Global climate change presents considerable heating risks to cities, necessitating the assessment of heat vulnerability characteristics in urban areas for the advancement of human settlements and socioeconomic progress. Nevertheless, there has been a lack of extensive research regarding heat vulnerability when considering local climate zones (LCZs). In this study, we utilized data from multiple sources to construct a model for evaluating heat vulnerability along three dimensions: Exposure, Sensitivity, and Adaptability. We analyzed the spatial characteristics of heat vulnerability in the LCZs and employed a linear weighted multi-objective optimization method to reconfigure the LCZs and mitigate the Urban Heat Vulnerability Index (HVI).

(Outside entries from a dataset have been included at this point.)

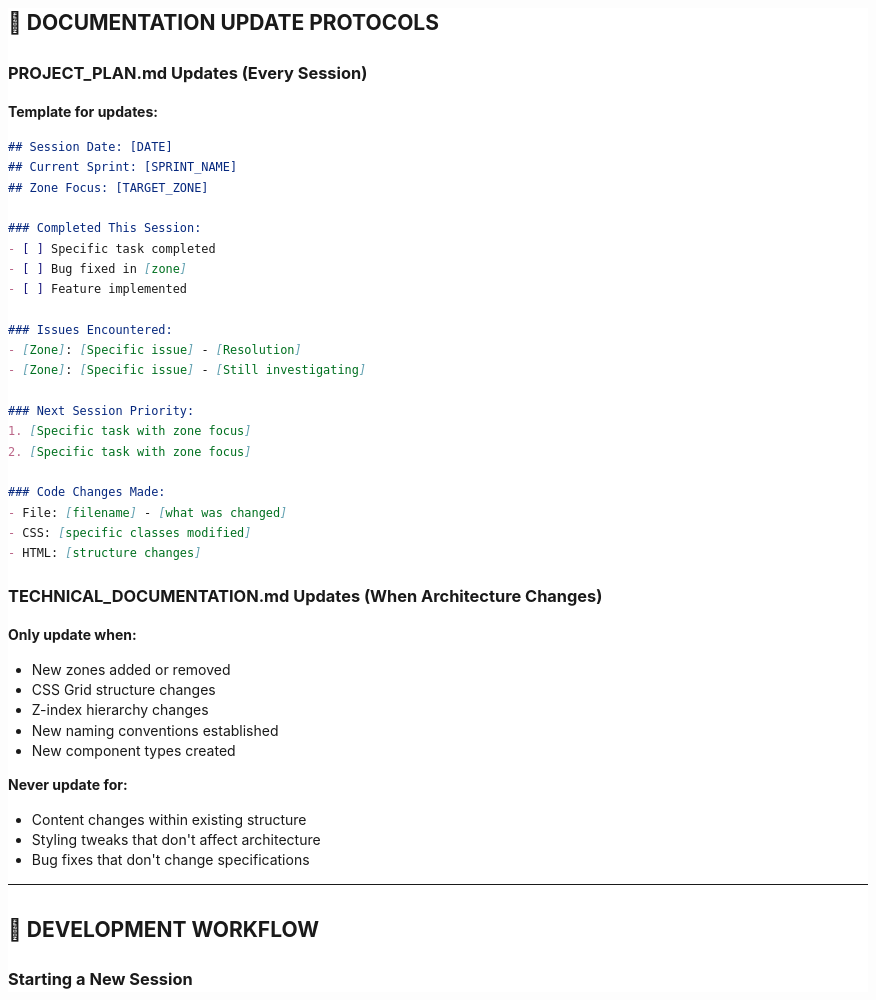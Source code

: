 
## 🔄 **DOCUMENTATION UPDATE PROTOCOLS**

### **PROJECT_PLAN.md Updates (Every Session)**

**Template for updates:**

```markdown
## Session Date: [DATE]
## Current Sprint: [SPRINT_NAME]
## Zone Focus: [TARGET_ZONE]

### Completed This Session:
- [ ] Specific task completed
- [ ] Bug fixed in [zone]
- [ ] Feature implemented

### Issues Encountered:
- [Zone]: [Specific issue] - [Resolution]
- [Zone]: [Specific issue] - [Still investigating]

### Next Session Priority:
1. [Specific task with zone focus]
2. [Specific task with zone focus]

### Code Changes Made:
- File: [filename] - [what was changed]
- CSS: [specific classes modified]
- HTML: [structure changes]
```

### **TECHNICAL_DOCUMENTATION.md Updates (When Architecture Changes)**

**Only update when:**

- New zones added or removed
- CSS Grid structure changes
- Z-index hierarchy changes
- New naming conventions established
- New component types created

**Never update for:**

- Content changes within existing structure
- Styling tweaks that don't affect architecture
- Bug fixes that don't change specifications

---

## 🚀 **DEVELOPMENT WORKFLOW**

### **Starting a New Session**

The findings revealed that (1) The spatial characteristics of exposure and sensitivity were similar, with high values observed in the city center and low values at the periphery. Adaptability exhibited a high-low-high pattern from the center to the edge due to the combined influence of the economy and natural factors. (2) The HVI of the built environment (building LCZ) surpassed that of the natural environment (natural LCZ) within the research area. Specifically, compact high-rise buildings (LCZ1) and compact midrise buildings (LCZ2) accounted for over 90% of the area with extremely high and high HVI values, necessitating immediate optimization efforts. (3) By considering the area and population size of the research area, we achieved an optimal heat vulnerability plan by increasing the areas of LCZ4 and LCZA while reducing the areas of LCZ8 and LCZ1, among others. Therefore, the overall HVI of the study area decreased from 49,034.67 to 41,772.37, representing a reduction of 14.81 %. This study presents an innovative approach to mitigating urban heat vulnerability, providing valuable planning references and scientific guidance to assist cities in addressing high-temperature risks.